Greg Baughen. Blueprint for Victory: Britain's First World War Blitzkrieg Air Force. Fonthill: 2014. The title is a bit silly but this looks like a sober analysis based on some substantial archival research, though it's not quite as original as the blurb would have you believe. Baughen argues that the British military before 1914 was much more committed to airpower than is often assumed, and also that the success of close air support by 1918 was neglected in favour of strategic bombing and an independent air force.

Harold Balfour. Wings over Westminster. London: Hutchinson & Co., 1973. Balfour was an RFC fighter ace during the First World War, Under-Secretary of State for Air during the Second, and an airminded Conservative MP for much of the time between (he gets three mentions in my book); these are his memoirs. 'Thank God for Munich', he says (p. 111); and I say thanks to Andrew Gray for the copy!

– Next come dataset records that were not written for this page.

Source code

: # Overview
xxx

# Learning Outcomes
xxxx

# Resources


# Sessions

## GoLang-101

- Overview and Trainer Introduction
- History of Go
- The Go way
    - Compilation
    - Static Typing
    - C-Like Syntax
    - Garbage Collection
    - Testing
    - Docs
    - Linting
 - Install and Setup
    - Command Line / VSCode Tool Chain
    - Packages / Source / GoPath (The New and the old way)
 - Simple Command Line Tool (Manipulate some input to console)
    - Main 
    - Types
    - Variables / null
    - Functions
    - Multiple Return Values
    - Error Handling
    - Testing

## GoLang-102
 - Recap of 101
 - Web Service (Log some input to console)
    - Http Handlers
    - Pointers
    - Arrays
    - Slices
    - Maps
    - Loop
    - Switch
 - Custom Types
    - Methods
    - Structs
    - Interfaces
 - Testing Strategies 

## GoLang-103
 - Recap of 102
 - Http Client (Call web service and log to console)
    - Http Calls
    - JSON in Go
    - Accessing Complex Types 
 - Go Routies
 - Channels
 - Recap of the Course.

David Clarke. Britain's X-traordinary Files. London: Bloomsbury, 2014. Drawn largely from official records (and published in collaboration with the National Archives), this takes in many surprising topics, including the Angel of Mons, Grindell Matthews' death ray, phantom helicopters and mysterious aircraft disappearances, just to name a few. I would have liked to see some scareships in there too, though!

Gerard DeGroot. Back in Blighty: The British at Home in World War I. London: Vintage Books, 2014. Another of the better home front histories. In fact DeGroot has already written one of the best around, Blighty (1996); but this update is almost an entirely new book, intended to be much more accessible to a general public and with very little in common with its predecessor. It's much more of a social history than a political or economic one.

Michael Diamond. Victorian Sensation: Or the Spectacular, the Shocking, and the Scandalous in Nineteenth-Century Britain. London: Anthem Press, 2004. Not only fun, but hopefully useful for me in terms of thinking about aerial spectacle and the public consumption of the same. It draws heavily on the press, impressively so given that it was published long before things like the British Newspaper Archive was around; but it's disappointing to find that the many newspaper citations don't include page numbers. Why treat your sources (and your readers) with such disrespect?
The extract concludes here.